According to Investopedia (www.investopedia.com) short selling is an investment strategy that is speculative in nature. Inasmuch as a stock or security price might drop in value, experienced traders sometimes use a “short” position to speculate that the stock or security will drop in value. Experienced investors understand that short selling is highly speculative and carries substantial risks.
Why Short Selling in on the Decline
This week the MSM reported that short selling was becoming less prevalent. www.msn.com/money/markets. Investment experts claim that the bull markets that have prevailed are creating a less than ideal ecosystem for investors betting against stocks and securities. Simply put, stock prices have risen more than they’ve come down. Temper this against a backdrop of record earnings, prevailing low-interest rates and a financially viable consumer base, short-sellers today are greatly disincentivized.
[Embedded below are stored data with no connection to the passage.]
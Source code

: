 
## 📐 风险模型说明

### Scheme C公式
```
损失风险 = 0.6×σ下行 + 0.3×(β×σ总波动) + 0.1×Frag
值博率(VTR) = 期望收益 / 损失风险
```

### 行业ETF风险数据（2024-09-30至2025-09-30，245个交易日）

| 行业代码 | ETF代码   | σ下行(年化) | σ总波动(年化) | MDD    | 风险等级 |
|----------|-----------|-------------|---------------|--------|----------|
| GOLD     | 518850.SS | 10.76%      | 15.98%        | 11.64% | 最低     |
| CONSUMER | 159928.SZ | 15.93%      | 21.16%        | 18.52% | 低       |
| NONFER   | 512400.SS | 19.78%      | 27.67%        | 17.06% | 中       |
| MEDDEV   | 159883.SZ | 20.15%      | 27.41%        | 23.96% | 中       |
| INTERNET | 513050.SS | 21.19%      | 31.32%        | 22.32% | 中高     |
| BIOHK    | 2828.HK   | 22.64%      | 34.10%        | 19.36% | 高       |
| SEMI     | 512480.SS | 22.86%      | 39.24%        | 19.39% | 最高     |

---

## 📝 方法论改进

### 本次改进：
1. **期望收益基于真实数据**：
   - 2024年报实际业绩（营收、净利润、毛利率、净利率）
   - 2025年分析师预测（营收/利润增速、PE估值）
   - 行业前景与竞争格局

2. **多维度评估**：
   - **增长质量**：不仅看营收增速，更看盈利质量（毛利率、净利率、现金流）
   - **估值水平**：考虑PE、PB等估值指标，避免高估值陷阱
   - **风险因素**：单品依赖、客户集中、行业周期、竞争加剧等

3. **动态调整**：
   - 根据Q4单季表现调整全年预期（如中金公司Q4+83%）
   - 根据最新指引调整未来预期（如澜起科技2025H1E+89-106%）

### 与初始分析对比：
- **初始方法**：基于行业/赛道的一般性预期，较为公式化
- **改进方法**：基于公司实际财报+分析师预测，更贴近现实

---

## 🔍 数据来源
Investors are Making a Fortune
Despite the reported decline in short selling, investors in today’s markets are making record profits. Companies like Apple have more than doubled their profits during the pandemic-fuelled spending craze. www.cbsnews.com/news/apple-reaches-record-profits-in-first-quarter-of-2021/. Ditto for Telsa and Pzizer stock valuations that are sitting at record highs. So, while the stock market continues to report record highs it is possible that short-selling activities will likely continue to decline.